Correlation Between BANK RAKYAT and YAMAHA MOTOR
Can any of the company-specific risk be diversified away by investing in both BANK RAKYAT and YAMAHA MOTOR at the same time? Although using a correlation coefficient on its own may not help to predict future stock returns, this module helps to understand the diversifiable risk of combining BANK RAKYAT and YAMAHA MOTOR into the same portfolio, which is an essential part of the fundamental portfolio management process.
By analyzing existing cross correlation between BANK RAKYAT IND and YAMAHA MOTOR, you can compare the effects of market volatilities on BANK RAKYAT and YAMAHA MOTOR and check how they will diversify away market risk if combined in the same portfolio for a given time horizon. You can also utilize pair trading strategies of matching a long position in BANK RAKYAT with a short position of YAMAHA MOTOR. Check out your portfolio center.

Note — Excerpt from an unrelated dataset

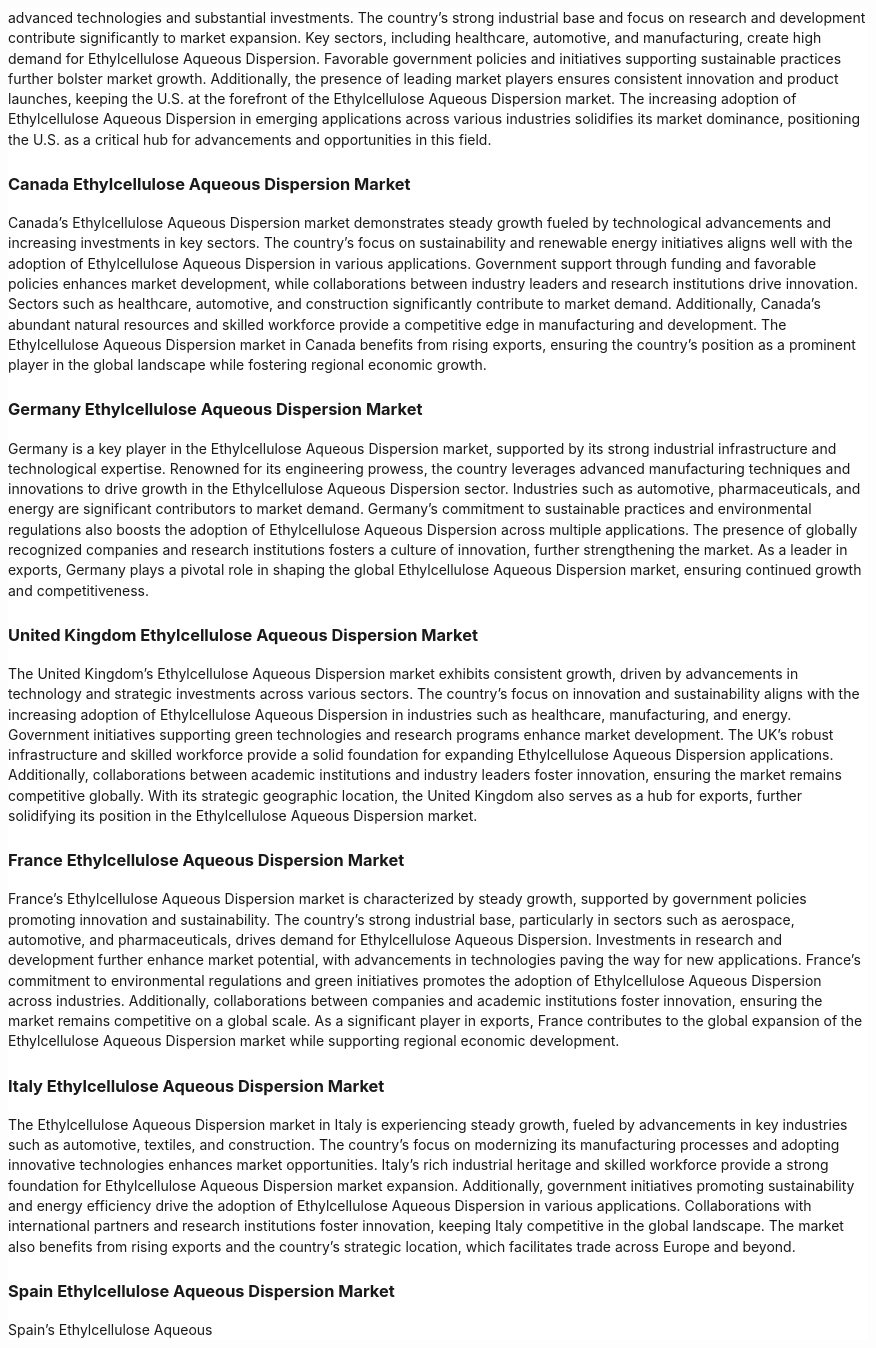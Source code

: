 advanced technologies and substantial investments. The country&rsquo;s strong industrial base and focus on research and development contribute significantly to market expansion. Key sectors, including healthcare, automotive, and manufacturing, create high demand for Ethylcellulose Aqueous Dispersion. Favorable government policies and initiatives supporting sustainable practices further bolster market growth. Additionally, the presence of leading market players ensures consistent innovation and product launches, keeping the U.S. at the forefront of the Ethylcellulose Aqueous Dispersion market. The increasing adoption of Ethylcellulose Aqueous Dispersion in emerging applications across various industries solidifies its market dominance, positioning the U.S. as a critical hub for advancements and opportunities in this field.</p><h3>Canada Ethylcellulose Aqueous Dispersion Market</h3><p>Canada&rsquo;s Ethylcellulose Aqueous Dispersion market demonstrates steady growth fueled by technological advancements and increasing investments in key sectors. The country&rsquo;s focus on sustainability and renewable energy initiatives aligns well with the adoption of Ethylcellulose Aqueous Dispersion in various applications. Government support through funding and favorable policies enhances market development, while collaborations between industry leaders and research institutions drive innovation. Sectors such as healthcare, automotive, and construction significantly contribute to market demand. Additionally, Canada&rsquo;s abundant natural resources and skilled workforce provide a competitive edge in manufacturing and development. The Ethylcellulose Aqueous Dispersion market in Canada benefits from rising exports, ensuring the country&rsquo;s position as a prominent player in the global landscape while fostering regional economic growth.</p><h3>Germany Ethylcellulose Aqueous Dispersion Market</h3><p>Germany is a key player in the Ethylcellulose Aqueous Dispersion market, supported by its strong industrial infrastructure and technological expertise. Renowned for its engineering prowess, the country leverages advanced manufacturing techniques and innovations to drive growth in the Ethylcellulose Aqueous Dispersion sector. Industries such as automotive, pharmaceuticals, and energy are significant contributors to market demand. Germany&rsquo;s commitment to sustainable practices and environmental regulations also boosts the adoption of Ethylcellulose Aqueous Dispersion across multiple applications. The presence of globally recognized companies and research institutions fosters a culture of innovation, further strengthening the market. As a leader in exports, Germany plays a pivotal role in shaping the global Ethylcellulose Aqueous Dispersion market, ensuring continued growth and competitiveness.</p><h3>United Kingdom Ethylcellulose Aqueous Dispersion Market</h3><p>The United Kingdom&rsquo;s Ethylcellulose Aqueous Dispersion market exhibits consistent growth, driven by advancements in technology and strategic investments across various sectors. The country&rsquo;s focus on innovation and sustainability aligns with the increasing adoption of Ethylcellulose Aqueous Dispersion in industries such as healthcare, manufacturing, and energy. Government initiatives supporting green technologies and research programs enhance market development. The UK&rsquo;s robust infrastructure and skilled workforce provide a solid foundation for expanding Ethylcellulose Aqueous Dispersion applications. Additionally, collaborations between academic institutions and industry leaders foster innovation, ensuring the market remains competitive globally. With its strategic geographic location, the United Kingdom also serves as a hub for exports, further solidifying its position in the Ethylcellulose Aqueous Dispersion market.</p><h3>France Ethylcellulose Aqueous Dispersion Market</h3><p>France&rsquo;s Ethylcellulose Aqueous Dispersion market is characterized by steady growth, supported by government policies promoting innovation and sustainability. The country&rsquo;s strong industrial base, particularly in sectors such as aerospace, automotive, and pharmaceuticals, drives demand for Ethylcellulose Aqueous Dispersion. Investments in research and development further enhance market potential, with advancements in technologies paving the way for new applications. France&rsquo;s commitment to environmental regulations and green initiatives promotes the adoption of Ethylcellulose Aqueous Dispersion across industries. Additionally, collaborations between companies and academic institutions foster innovation, ensuring the market remains competitive on a global scale. As a significant player in exports, France contributes to the global expansion of the Ethylcellulose Aqueous Dispersion market while supporting regional economic development.</p><h3>Italy Ethylcellulose Aqueous Dispersion Market</h3><p>The Ethylcellulose Aqueous Dispersion market in Italy is experiencing steady growth, fueled by advancements in key industries such as automotive, textiles, and construction. The country&rsquo;s focus on modernizing its manufacturing processes and adopting innovative technologies enhances market opportunities. Italy&rsquo;s rich industrial heritage and skilled workforce provide a strong foundation for Ethylcellulose Aqueous Dispersion market expansion. Additionally, government initiatives promoting sustainability and energy efficiency drive the adoption of Ethylcellulose Aqueous Dispersion in various applications. Collaborations with international partners and research institutions foster innovation, keeping Italy competitive in the global landscape. The market also benefits from rising exports and the country&rsquo;s strategic location, which facilitates trade across Europe and beyond.</p><h3>Spain Ethylcellulose Aqueous Dispersion Market</h3><p>Spain&rsquo;s Ethylcellulose Aqueous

Please also check ongoing floating volatility patterns of BANK RAKYAT and YAMAHA MOTOR.
Diversification Opportunities for BANK RAKYAT and YAMAHA MOTOR
0.56 | Correlation Coefficient |
Very weak diversification
The 3 months correlation between BANK and YAMAHA is 0.56. Overlapping area represents the amount of risk that can be diversified away by holding BANK RAKYAT IND and YAMAHA MOTOR in the same portfolio, assuming nothing else is changed. The correlation between historical prices or returns on YAMAHA MOTOR and BANK RAKYAT is a relative statistical measure of the degree to which these equity instruments tend to move together. The correlation coefficient measures the extent to which returns on BANK RAKYAT IND are associated (or correlated) with YAMAHA MOTOR. Values of the correlation coefficient range from -1 to +1, where. The correlation of zero (0) is possible when the price movement of YAMAHA MOTOR has no effect on the direction of BANK RAKYAT i.e., BANK RAKYAT and YAMAHA MOTOR go up and down completely randomly.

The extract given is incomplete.